E UMA ATRIZ CONFESSA...



by RENATA CAVALCANTE 



Foto de Elizandro Souza

É, eu esperei mais do que os três sinais que não terminavam nunca com aquele soluço que não findava nunca, passar todo o suspense, o drama por trás do drama, o flash de tudo se passando, a ressaca de tudo – dela – e a ficha cair.... e enfim, depois de esperar isso tudo, nada caiu nem as palavras parecem se encontrar direito no meu pensamento, mas o instinto pede que meus dedos se movimentem e cá estou.

Foto de Rafael Fernandes

Confesso em primeiro lugar que não me reconheço nem nas fotos – vide acima – nem com a imagem em movimento, muito menos nas palavras que recebi, nas reações que decifrei nos rostos que se aproximaram de mim.  Ao mesmo tempo que sei que falam de mim, parece não ser de mim que estão falando... é estranho... porque se sonha em ter reconhecimento e quando ele vem é tão surreal, tão intimidador e tão intrigante.... parece uma teia que te envolve e quer te sufocar  – seja no bom ou no mau sentido....
Sei que mereço, tenho meu merecimento: fui além de mim, das minhas forças – literalmente , tanto que retornei ao treino físico por conta de um dos ensaios – fui além do que achava que era capaz de fazer  – cantar é o exemplo, fiz, mas não acredito que... se me perguntarem, respondo que interpretei as canções, não vão me escutar dizer eu cantei, por não me considero cantando – incluindo, inclusive, além dos meus limites físicos, os emocionais, toda uma preparação que tive que ter, uma estrutura – técnica – que precisei adquirir em tempo recorde, consegui chegar no que estava lá na cabeça do gênio-criador-excêntrico-louco-maravilhoso que eu chamo de meu diretor – o recém imortalizado Carlos Marroco – e eis aí a missão mais impossível de todas que cumpri e custo a acreditar que – mesmo com o próprio me informando do feito – consegui dosar o tanto de instinto e o tanto de técnica, mesmo me sentindo como me senti na penumbra, no escuro até o breu total...

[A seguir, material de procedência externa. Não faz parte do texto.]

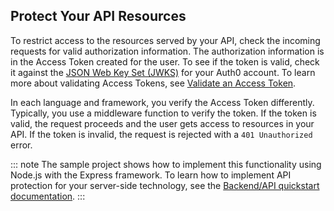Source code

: ## Protect Your API Resources

To restrict access to the resources served by your API, check the incoming requests for valid authorization information. 
The authorization information is in the Access Token created for the user. To see if the token is valid, check it against the [JSON Web Key Set (JWKS)](/tokens/concepts/jwks) for your Auth0 account. To learn more about validating Access Tokens, see [Validate an Access Token](/tokens/guides/access-token/validate-access-token).

In each language and framework, you verify the Access Token differently.
Typically, you use a middleware function to verify the token. If the token is valid, the request proceeds and the user gets access to resources in your API. If the token is invalid, the request is rejected with a `401 Unauthorized` error. 

::: note
The sample project shows how to implement this functionality using Node.js with the Express framework. 
To learn how to implement API protection for your server-side technology, see the [Backend/API quickstart documentation](/quickstart/backend).
:::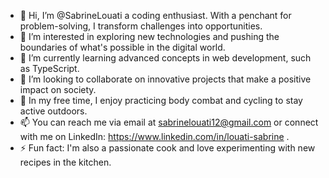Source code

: - 👋 Hi, I’m @SabrineLouati a coding enthusiast. With a penchant for problem-solving, I transform challenges into opportunities.
- 👀 I’m interested in exploring new technologies and pushing the boundaries of what's possible in the digital world.
- 🌱 I’m currently learning advanced concepts in web development, such as TypeScript.
- 💞️ I’m looking to collaborate on innovative projects that make a positive impact on society.
- 🥊 In my free time, I enjoy practicing body combat and cycling to stay active outdoors.
- 📫 You can reach me via email at sabrinelouati12@gmail.com or connect with me on LinkedIn: https://www.linkedin.com/in/louati-sabrine .
- ⚡ Fun fact: I'm also a passionate cook and love experimenting with new recipes in the kitchen.

<!---
SabrineLouati/SabrineLouati is a ✨ special ✨ repository because its `README.md` (this file) appears on your GitHub profile.
You can click the Preview link to take a look at your changes.
--->
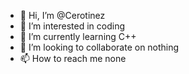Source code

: - 👋 Hi, I’m @Cerotinez
- 👀 I’m interested in coding
- 🌱 I’m currently learning C++
- 💞️ I’m looking to collaborate on nothing
- 📫 How to reach me none

<!---
Cerotinez/Cerotinez is a ✨ special ✨ repository because its `README.md` (this file) appears on your GitHub profile.
You can click the Preview link to take a look at your changes.
--->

Foto de Manuella Pelegrinello

Desse breu todo ao breu do teatro, das pessoas entrando, do calor do foco, das luzes pra marcar, de toda a batalha pra fazer do meu cabelo mais uma obra à parte, do meu rosto uma máscara, do meu corpo um instrumento tocado por fora: por espasmos, por falta de movimento, de som, o desespero, a agonia de tudo... do tempo que parecia ter parado nas minhas mãos e como administrar na base do soluço, tapas e socos, do mais puro improviso.... assim tudo começou....

Foto de Manuella Pelegrinello

Daí pro novo breu, me erguer de sobressalto pra me revelar no mais completo caos, alimentado por tudo aquilo que acabei de dizer, combustível que pude abastecer no tempos dos 3 sinais – aqueles mesmos famosos e tão ansiados 3 sinais que anunciam a entrada do público e a contagem regressiva para o início de fato de um espetáculo – e dessa explosão toda eis eu a ruir de novo, antes é claro, trombando em algum coleguinha de elenco e me arrastando literalmente para chegar no foco – pra quê mesmo fiquei contando os passos? 

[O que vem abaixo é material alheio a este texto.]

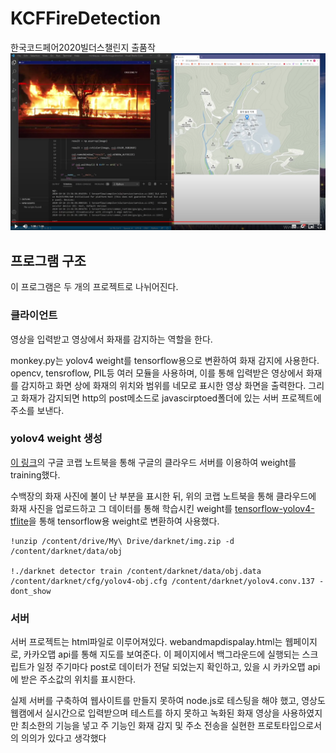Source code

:# KCFFireDetection
한국코드페어2020빌더스챌린지 출품작
![image](teslastock.png)

프로그램 구조
--------------
이 프로그램은 두 개의 프로젝트로 나뉘어진다.

### 클라이언트
영상을 입력받고 영상에서 화재를 감지하는 역할을 한다.

monkey.py는 yolov4 weight를 tensorflow용으로 변환하여 화재 감지에 사용한다. opencv, tensroflow, PIL등 여러 모듈을 사용하며, 이를 통해 입력받은 영상에서 화재를 감지하고 화면 상에 화재의 위치와 범위를 네모로 표시한 영상 화면을 출력한다. 그리고 화재가 감지되면 http의 post메소드로 javascirptoed폴더에 있는 서버 프로젝트에 주소를 보낸다.

### yolov4 weight 생성
[이 링크](https://colab.research.google.com/drive/16XM8A53CNXX7NQi4yP4tBw6Modzgnf3m?usp=sharing)의 구글 코랩 노트북을 통해 구글의 클라우드 서버를 이용하여 weight를 training했다.

수백장의 화재 사진에 불이 난 부분을 표시한 뒤, 위의 코랩 노트북을 통해 클라우드에 화재 사진을 업로드하고 그 데이터를 통해 학습시킨 weight를 [tensorflow-yolov4-tflite](https://github.com/hunglc007/tensorflow-yolov4-tflite)을 통해 tensorflow용 weight로 변환하여 사용했다.

    !unzip /content/drive/My\ Drive/darknet/img.zip -d /content/darknet/data/obj
    
    !./darknet detector train /content/darknet/data/obj.data /content/darknet/cfg/yolov4-obj.cfg /content/darknet/yolov4.conv.137 -dont_show

### 서버

서버 프로젝트는 html파일로 이루어져있다. webandmapdispalay.html는 웹페이지로, 카카오맵 api를 통해 지도를 보여준다. 이 페이지에서 백그라운드에 실행되는 스크립트가 일정 주기마다 post로 데이터가 전달 되었는지 확인하고, 있을 시 카카오맵 api에 받은 주소값의 위치를 표시한다.

실제 서버를 구축하여 웹사이트를 만들지 못하여 node.js로 테스팅을 해야 했고, 영상도 웹캠에서 실시간으로 입력받으며 테스트를 하지 못하고 녹화된 화재 영상을 사용하였지만 최소한의 기능을 넣고 주 기능인 화재 감지 및 주소 전송을 실현한 프로토타입으로서의 의의가 있다고 생각했다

Foto de Manuella Pelegrinello

Passada essa louca transição entre parar, conter, crescer, explodir e ruir pra depois explodir.... e ter que ouvir e sentir tudo que falavam ao meu respeito em cena e só poder reagir respirando até enfim a deixa pra poder crescer, explodir e ruir.... depois conter pra explodir e tentar não me perder no timbre da voz – até agora espero ter sido no mínimo coerente – do início ao fim, construir uma unidade, alguém mesmo e não várias em um... 

 Foto de Manuella Pelegrinello
Foto de Manuella Pelegrinello

A única dó que tive foi de sair de cena – eu não queria sair mais – em contrapartida, se não houvesse saído, não existiria minha cena favorita onde o ego e o alter ego – Joana e Medéia ou Medéia e Joana – se encontravam e juntos se fortaleciam para atacar o inimigo e havia ali uma enlevação da “minha” pessoa e o conjunto todo da obra que por isso ficou prima – eleito o clímax da noite!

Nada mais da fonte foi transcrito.